■ **Listed entries**:

◆ ◆ ◆ ◆ ◆ ◆ ◆

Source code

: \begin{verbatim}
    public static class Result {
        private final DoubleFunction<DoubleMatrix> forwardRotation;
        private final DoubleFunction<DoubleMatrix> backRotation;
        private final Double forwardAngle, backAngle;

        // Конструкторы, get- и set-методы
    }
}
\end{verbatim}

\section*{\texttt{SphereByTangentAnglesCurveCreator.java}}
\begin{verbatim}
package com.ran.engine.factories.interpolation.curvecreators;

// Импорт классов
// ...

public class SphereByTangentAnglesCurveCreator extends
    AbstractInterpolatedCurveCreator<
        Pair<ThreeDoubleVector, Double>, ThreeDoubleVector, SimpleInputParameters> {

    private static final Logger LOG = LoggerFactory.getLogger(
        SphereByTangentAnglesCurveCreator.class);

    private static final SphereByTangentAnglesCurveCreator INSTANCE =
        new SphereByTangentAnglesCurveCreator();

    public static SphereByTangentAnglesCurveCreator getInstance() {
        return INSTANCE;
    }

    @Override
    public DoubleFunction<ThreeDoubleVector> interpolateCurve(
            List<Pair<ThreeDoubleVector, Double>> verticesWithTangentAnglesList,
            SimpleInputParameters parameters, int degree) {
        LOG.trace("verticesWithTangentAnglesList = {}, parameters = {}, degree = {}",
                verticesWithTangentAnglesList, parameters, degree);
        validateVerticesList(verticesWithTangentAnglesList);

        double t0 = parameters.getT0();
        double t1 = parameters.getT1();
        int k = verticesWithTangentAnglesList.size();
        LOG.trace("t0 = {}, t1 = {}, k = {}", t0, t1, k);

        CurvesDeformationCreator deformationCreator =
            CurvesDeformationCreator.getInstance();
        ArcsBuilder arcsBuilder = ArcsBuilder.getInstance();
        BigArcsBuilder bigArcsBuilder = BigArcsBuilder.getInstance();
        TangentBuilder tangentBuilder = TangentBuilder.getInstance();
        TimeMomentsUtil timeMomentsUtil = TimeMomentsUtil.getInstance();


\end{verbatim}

◆ ◆ ◆ ◆ ◆ ◆ ◆

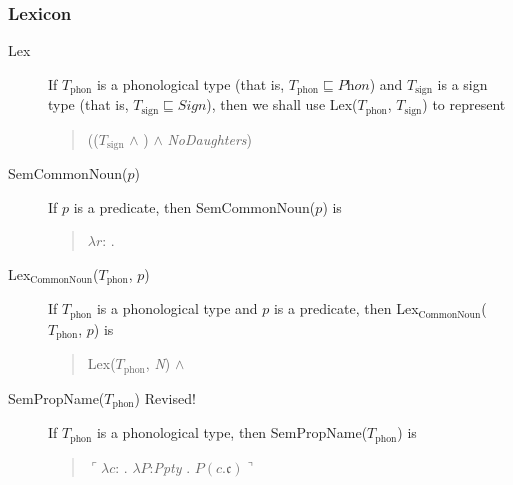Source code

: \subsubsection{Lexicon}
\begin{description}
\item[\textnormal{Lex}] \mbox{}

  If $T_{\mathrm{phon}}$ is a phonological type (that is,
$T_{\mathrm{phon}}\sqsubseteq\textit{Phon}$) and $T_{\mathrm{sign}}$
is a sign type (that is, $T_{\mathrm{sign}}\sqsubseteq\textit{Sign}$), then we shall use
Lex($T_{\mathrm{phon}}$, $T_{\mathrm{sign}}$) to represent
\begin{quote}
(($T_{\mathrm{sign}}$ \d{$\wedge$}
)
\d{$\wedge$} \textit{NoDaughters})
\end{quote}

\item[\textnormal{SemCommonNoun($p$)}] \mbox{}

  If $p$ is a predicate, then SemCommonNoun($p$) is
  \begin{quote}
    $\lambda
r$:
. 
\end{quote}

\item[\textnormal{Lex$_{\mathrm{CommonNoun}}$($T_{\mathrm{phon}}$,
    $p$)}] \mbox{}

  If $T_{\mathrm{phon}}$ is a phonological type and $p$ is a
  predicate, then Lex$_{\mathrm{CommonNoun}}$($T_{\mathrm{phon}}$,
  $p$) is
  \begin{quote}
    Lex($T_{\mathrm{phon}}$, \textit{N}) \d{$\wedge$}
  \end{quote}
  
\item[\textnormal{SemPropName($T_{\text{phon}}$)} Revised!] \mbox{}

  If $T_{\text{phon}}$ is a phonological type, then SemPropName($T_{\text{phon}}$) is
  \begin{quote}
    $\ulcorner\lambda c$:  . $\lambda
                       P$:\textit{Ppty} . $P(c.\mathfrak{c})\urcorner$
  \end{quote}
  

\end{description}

◆ ◆ ◆ ◆ ◆ ◆ ◆

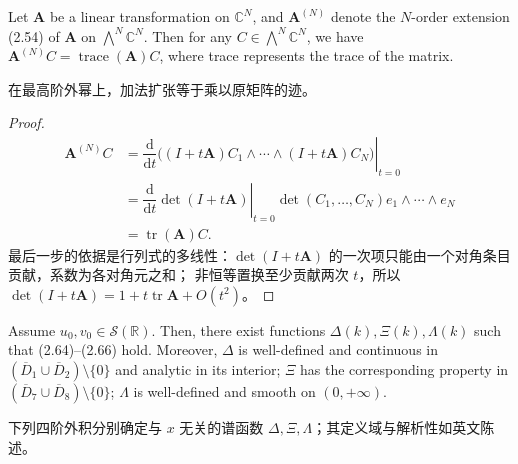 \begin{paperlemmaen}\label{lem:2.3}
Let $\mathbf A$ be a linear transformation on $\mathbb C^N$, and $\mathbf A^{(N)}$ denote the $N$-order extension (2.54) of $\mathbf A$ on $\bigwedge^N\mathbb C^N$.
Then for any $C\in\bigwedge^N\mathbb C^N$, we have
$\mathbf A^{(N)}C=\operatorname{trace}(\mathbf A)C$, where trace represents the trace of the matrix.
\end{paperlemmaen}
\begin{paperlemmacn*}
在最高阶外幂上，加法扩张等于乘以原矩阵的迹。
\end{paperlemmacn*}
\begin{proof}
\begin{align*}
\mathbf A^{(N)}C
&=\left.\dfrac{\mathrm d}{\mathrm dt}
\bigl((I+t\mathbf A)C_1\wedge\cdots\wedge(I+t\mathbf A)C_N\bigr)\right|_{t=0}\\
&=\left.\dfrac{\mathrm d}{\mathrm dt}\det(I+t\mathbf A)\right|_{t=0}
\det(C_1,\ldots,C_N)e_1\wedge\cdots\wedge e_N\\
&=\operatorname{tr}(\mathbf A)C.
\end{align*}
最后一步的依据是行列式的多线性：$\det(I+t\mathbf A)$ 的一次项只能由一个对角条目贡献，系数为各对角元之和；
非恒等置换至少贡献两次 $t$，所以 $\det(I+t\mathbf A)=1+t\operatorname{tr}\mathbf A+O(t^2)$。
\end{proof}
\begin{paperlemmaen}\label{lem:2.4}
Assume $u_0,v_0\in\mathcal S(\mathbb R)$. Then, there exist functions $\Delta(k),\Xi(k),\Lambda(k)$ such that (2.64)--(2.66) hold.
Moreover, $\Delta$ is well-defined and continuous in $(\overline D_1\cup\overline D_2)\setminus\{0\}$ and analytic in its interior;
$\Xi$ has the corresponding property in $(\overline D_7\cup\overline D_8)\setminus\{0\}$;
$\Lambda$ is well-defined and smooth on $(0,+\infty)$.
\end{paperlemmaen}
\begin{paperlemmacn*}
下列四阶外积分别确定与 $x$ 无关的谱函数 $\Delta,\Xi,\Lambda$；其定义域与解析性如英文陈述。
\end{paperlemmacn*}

◆ ◆ ◆ ◆ ◆ ◆ ◆

For every line in the listing above that contains "DoubleFunction", copy that line.

        private final DoubleFunction<DoubleMatrix> forwardRotation;
        private final DoubleFunction<DoubleMatrix> backRotation;
    public DoubleFunction<ThreeDoubleVector> interpolateCurve(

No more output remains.